Want Dividends? Look Outside the U.S.

Royce Funds' David Nadel discusses how non-U.S. cultures influence dividend payers, why Europe thrives on exports to emerging markets, and a growth story in Africa.

Bridget Hughes: Hi. I am Bridget Hughes. I am one of the mutual fund analysts here at Morningstar, and I am here with David Nadel at the 2012 Morningstar Investment Conference.

Thanks David for joining us.

David Nadel: Thanks for having me, Bridget.

Hughes: David, you joined Royce in 2006 to kind of help with the international offers. I was just curious in the past six years, how have things gone on that front and how has Royce as a firm changed, which is predominantly a U.S.-focused small-cap investment shop, to bringing in international resources?

Nadel: Well, Royce has been investing in smaller companies for 40 years and started to invest in non-U.S. smaller companies in the late 1990s, so about 12 or 13 years ago. And I joined in 2006, and essentially what's happened since my arrival is we have more or less institutionalized the approach to investing outside the U.S. So, we now invest abroad in all the same sectors that we've invested in domestically.

We've also grown out a team of portfolio managers and analysts numbering six on that side, and then one trader plus supportive, basically a half of another person, on the trading side. So, we really have a full kind of infrastructure; we opened up an office in London for our British analyst, who covers our Eastern Europe, Middle East, and Africa region for us. That's essentially the progress that we've made.

When I joined in 2006, non-U.S. companies I think constituted about roughly 4% or 5% of the assets under management at Royce and they are now closer to 15% or 16% of the AUM. So, Royce is still primarily a domestically focused small-cap manager. But we have an offering of seven non-U.S. funds, and we have worked also a number of international companies into the well-known domestically oriented portfolios that Royce has been known for, for many decades.

Hughes: You're a manager or comanager on several of the funds, one of them being the Global Value Fund.

Nadel: Correct.

Hughes: So I thought maybe we could talk about as you look at the world--that has a pretty flexible geographic mandate--where are you busiest? Where are you seeing the best opportunities?

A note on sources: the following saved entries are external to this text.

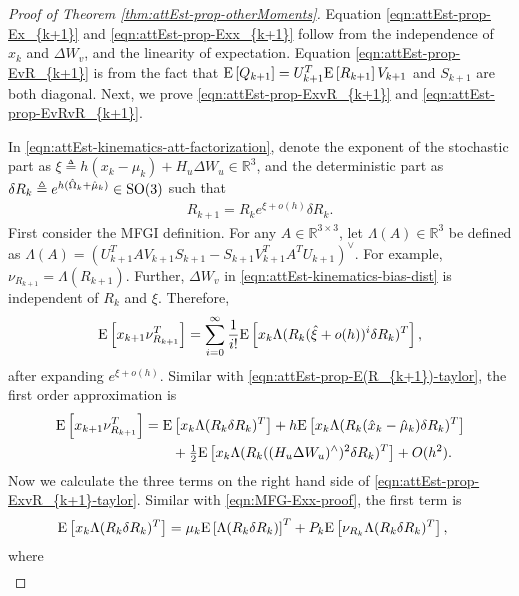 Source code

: \begin{proof}[Proof of Theorem \ref{thm:attEst-prop-otherMoments}]
	Equation \eqref{eqn:attEst-prop-Ex_{k+1}} and \eqref{eqn:attEst-prop-Exx_{k+1}} follow from the independence of $x_k$ and $\Delta W_v$, and the linearity of expectation.
	Equation \eqref{eqn:attEst-prop-EvR_{k+1}} is from the fact that $\mathrm{E}\left[ Q_{k+1} \right] = U_{k+1}^T\mathrm{E}\left[ R_{k+1} \right]V_{k+1}$ and $S_{k+1}$ are both diagonal.
	Next, we prove \eqref{eqn:attEst-prop-ExvR_{k+1}} and \eqref{eqn:attEst-prop-EvRvR_{k+1}}.
	
	In \eqref{eqn:attEst-kinematics-att-factorization}, denote the exponent of the stochastic part as $\xi \triangleq h(x_k-\mu_k) + H_u\Delta W_u\in\mathbb{R}^3$, and the deterministic part as $\delta R_k \triangleq e^{h(\hat{\Omega}_k+\hat{\mu}_k)}\in\mathrm{SO}(3)$ such that
	\begin{align*}
		R_{k+1} = R_k e^{\xi + o(h)} \delta R_k.
	\end{align*}
	First consider the MFGI definition.
	For any $A \in \mathbb{R}^{3\times 3}$, let $\Lambda(A)\in\mathbb{R}^3$ be defined as $\Lambda(A) = (U_{k+1}^TAV_{k+1}S_{k+1}-S_{k+1}V_{k+1}^TA^TU_{k+1})^\vee$. 
	For example, $\nu_{R_{k+1}} = \Lambda(R_{k+1})$.
	Further, $\Delta W_v$ in \eqref{eqn:attEst-kinematics-bias-dist} is independent of $R_k$ and $\xi$.
	Therefore, 
	\begin{align*}
		\mathrm{E}\left[ x_{k+1}\nu^T_{R_{k+1}} \right] = \sum_{i=0}^\infty \frac{1}{i!} \mathrm{E}\left[ x_k \Lambda (R_k(\hat{\xi}+o(h))^i \delta R_k)^T \right],
	\end{align*}
	after expanding $e^{\xi + o(h)}$. 
	Similar with \eqref{eqn:attEst-prop-E(R_{k+1})-taylor},  the first order approximation is 
	\begin{align} \label{eqn:attEst-prop-ExvR_{k+1}-taylor}
		\expect{x_{k+1}\nu^T_{R_{k+1}}} &= \expect{x_k \Lambda(R_k\delta R_k )^T} + h\expect{x_k \Lambda( R_k(\hat x_k-\hat{\mu}_k)\delta R_k )^T} \nonumber \\
		&\qquad + \tfrac{1}{2}\expect{x_k \Lambda( R_k((H_u\Delta W_u)^\wedge)^2\delta R_k )^T} + O(h^2).
	\end{align}
	Now we calculate the three terms on the right hand side of \eqref{eqn:attEst-prop-ExvR_{k+1}-taylor}.
	Similar with \eqref{eqn:MFG-Exx-proof}, the first term is
	\begin{align*}
		\mathrm{E}\left[ x_k\Lambda( R_k\delta R_k )^T \right] & = \mu_k\mathrm{E}\left[ \Lambda( R_k\delta R_k ) \right]^T + P_k \mathrm{E}\left[ \nu_{R_k} \Lambda(R_k\delta R_k)^T  \right],
	\end{align*}
	where
	\begin{align*}

\end{align*}
\end{proof}
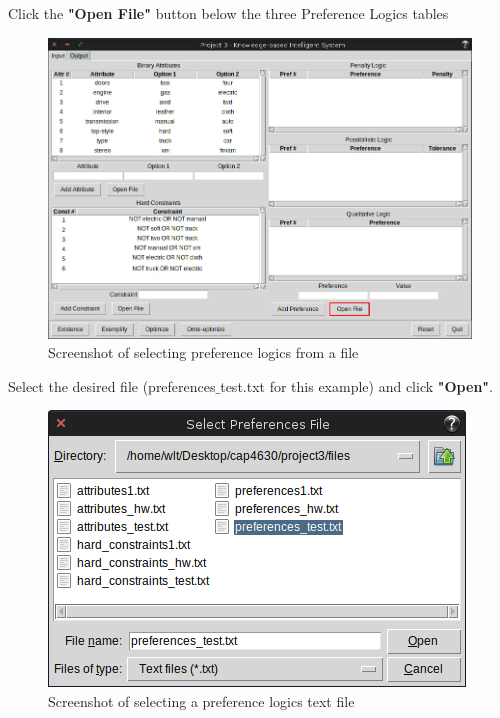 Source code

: \documentclass[12pt]{report}
\begin{document}
\begin{description}[leftmargin=4em]
\item [Step 1:] Click the \textbf{"Open File"} button below the three Preference Logics tables
\begin{figure}[H]
\begin{center}
\includegraphics[scale=0.3,trim=1cm 1cm 1cm 1cm]{input_preferences}
\caption{Screenshot of selecting preference logics from a file}
\end{center}
\end{figure}
\vspace{-2.5em}
\item [Step 2:] Select the desired file (preferences$\_$test.txt for this example) and click \textbf{"Open"}.
\begin{figure}[H]
\begin{center}
\includegraphics[scale=0.3,trim=1cm 1cm 1cm 1cm]{select_preferences}
\caption{Screenshot of selecting a preference logics text file}

\end{center}
\end{figure}
\end{description}
\end{document}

Nadel: Well, in the context of the Royce Global Value fund, the opportunities have changed since we launched the fund. I think when we launched the fund in the very beginning of 2007, the world was certainly embracing risk and investors really had to pay a premium for non-U.S. companies over U.S. companies at that time. And emerging-markets companies were very hot, so they were the most expensive. And we found a relatively strong value in companies that were based in the U.S.

So, when we launched the fund, we had about a 50% weighting in the U.S. About half of the assets were domiciled in the U.S., and in the wake of the global economic crisis, 2008, fall of 2008-spring of 2009, there was enormous wash-out of emerging-markets companies and European companies, more so than in the U.S. Suddenly, valuations became much more attractive outside the U.S., and we moved within a matter of a couple of quarters from about a 50% U.S. weighting to about a 15% U.S. weighting.

The opportunities do shift, but there are certain themes which have been consistent in this portfolio since the get-go, which is that we want to be quality-focused, as all of Royce is, and so we do have a bias in favor of companies that are based into the developed markets, selling to the emerging markets. Where we invest directly in the emerging markets, we like long operating histories; we like companies that have a good disclosure and good corporate governance. So, that part doesn't change.

But with opportunities in individual markets, there are certain catalysts that can really change the profile. I guess another example I'd cite is Japan. We were visiting companies in Japan in March of last year, and we were actually leaving the country when the earthquake struck. At that time in the Royce Global Value fund, we had about a 6% weighting in Japan, and we came back and doubled that weighting because our conviction had not changed really in these companies, but the Nikkei of course after it was closed for a couple of days opened sharply down.